[Source texts of formatted documents]
================================

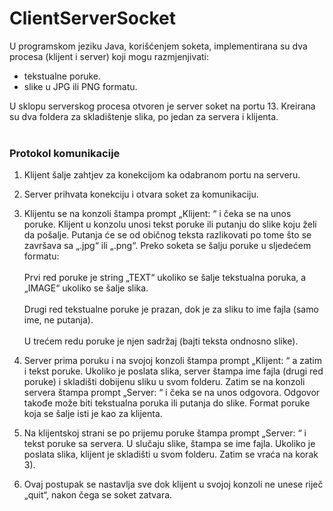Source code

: # ClientServerSocket

U programskom jeziku Java, korišćenjem soketa, implementirana su dva procesa (klijent i
server) koji mogu razmjenjivati:

* tekstualne poruke.
* slike u JPG ili PNG formatu.
 
U sklopu serverskog procesa otvoren je server soket na portu 13. Kreirana su
dva foldera za skladištenje slika, po jedan za servera i klijenta.
<br />
<br />
### Protokol komunikacije
1) Klijent šalje zahtjev za konekcijom ka odabranom portu na serveru.
2) Server prihvata konekciju i otvara soket za komunikaciju.
3) Klijentu se na konzoli štampa prompt „Klijent: “ i čeka se na unos poruke. Klijent u
konzolu unosi tekst poruke ili putanju do slike koju želi da pošalje. Putanja će se
od običnog teksta razlikovati po tome što se završava sa „.jpg“ ili „.png“.
Preko soketa se šalju poruke u sljedećem formatu:
<br /> <br /> Prvi red poruke je string „TEXT“ ukoliko se šalje tekstualna poruka, a
„IMAGE“ ukoliko se šalje slika.
<br /> <br /> Drugi red tekstualne poruke je prazan, dok je za sliku to ime fajla (samo
ime, ne putanja).
<br /> <br /> U trećem redu poruke je njen sadržaj (bajti teksta ondnosno slike).
4) Server prima poruku i na svojoj konzoli štampa prompt „Klijent: “ a zatim i tekst
poruke. Ukoliko je poslata slika, server štampa ime fajla (drugi red poruke) i
skladišti dobijenu sliku u svom folderu. Zatim se na konzoli servera štampa prompt
„Server: “ i čeka se na unos odgovora. Odgovor takođe može biti tekstualna poruka
ili putanja do slike. Format poruke koja se šalje isti je kao za klijenta.

5) Na klijentskoj strani se po prijemu poruke štampa prompt „Server: “ i tekst poruke
sa servera. U slučaju slike, štampa se ime fajla. Ukoliko je poslata slika, klijent je
skladišti u svom folderu. Zatim se vraća na korak 3).

6) Ovaj postupak se nastavlja sve dok klijent u svojoj konzoli ne unese riječ „quit“,
nakon čega se soket zatvara.
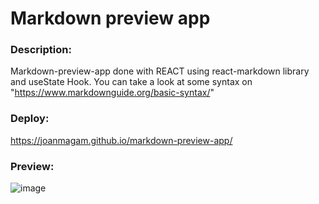# Markdown preview app

### Description:
Markdown-preview-app done with REACT using react-markdown library and useState Hook. 
You can take a look at some syntax on "https://www.markdownguide.org/basic-syntax/"

### Deploy: 
https://joanmagam.github.io/markdown-preview-app/

### Preview: 

![image](https://github.com/JoanMaGam/markdown-preview-app/assets/122151033/636e09ab-bf42-4c3b-bd28-295193afc54c)



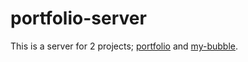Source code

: # portfolio-server

This is a server for 2 projects; [portfolio](https://github.com/FormidablePencil/portfolio) and [my-bubble](https://github.com/FormidablePencil/my-bubble).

================================

Write out the records exactly. Do not carry the pictures over.

> [Answer to this exercise]:
Source code

: # ClientServerSocket

U programskom jeziku Java, korišćenjem soketa, implementirana su dva procesa (klijent i
server) koji mogu razmjenjivati:

* tekstualne poruke.
* slike u JPG ili PNG formatu.
 
U sklopu serverskog procesa otvoren je server soket na portu 13. Kreirana su
dva foldera za skladištenje slika, po jedan za servera i klijenta.
<br />
<br />
### Protokol komunikacije
1) Klijent šalje zahtjev za konekcijom ka odabranom portu na serveru.
2) Server prihvata konekciju i otvara soket za komunikaciju.
3) Klijentu se na konzoli štampa prompt „Klijent: “ i čeka se na unos poruke. Klijent u
konzolu unosi tekst poruke ili putanju do slike koju želi da pošalje. Putanja će se
od običnog teksta razlikovati po tome što se završava sa „.jpg“ ili „.png“.
Preko soketa se šalju poruke u sljedećem formatu:
<br /> <br /> Prvi red poruke je string „TEXT“ ukoliko se šalje tekstualna poruka, a
„IMAGE“ ukoliko se šalje slika.
<br /> <br /> Drugi red tekstualne poruke je prazan, dok je za sliku to ime fajla (samo
ime, ne putanja).
<br /> <br /> U trećem redu poruke je njen sadržaj (bajti teksta ondnosno slike).
4) Server prima poruku i na svojoj konzoli štampa prompt „Klijent: “ a zatim i tekst
poruke. Ukoliko je poslata slika, server štampa ime fajla (drugi red poruke) i
skladišti dobijenu sliku u svom folderu. Zatim se na konzoli servera štampa prompt
„Server: “ i čeka se na unos odgovora. Odgovor takođe može biti tekstualna poruka
ili putanja do slike. Format poruke koja se šalje isti je kao za klijenta.

5) Na klijentskoj strani se po prijemu poruke štampa prompt „Server: “ i tekst poruke
sa servera. U slučaju slike, štampa se ime fajla. Ukoliko je poslata slika, klijent je
skladišti u svom folderu. Zatim se vraća na korak 3).

6) Ovaj postupak se nastavlja sve dok klijent u svojoj konzoli ne unese riječ „quit“,
nakon čega se soket zatvara.
# Markdown preview app

### Description:
Markdown-preview-app done with REACT using react-markdown library and useState Hook. 
You can take a look at some syntax on "https://www.markdownguide.org/basic-syntax/"

### Deploy: 
https://joanmagam.github.io/markdown-preview-app/

### Preview: 

![image](https://github.com/JoanMaGam/markdown-preview-app/assets/122151033/636e09ab-bf42-4c3b-bd28-295193afc54c)



Source code

: # portfolio-server

This is a server for 2 projects; [portfolio](https://github.com/FormidablePencil/portfolio) and [my-bubble](https://github.com/FormidablePencil/my-bubble).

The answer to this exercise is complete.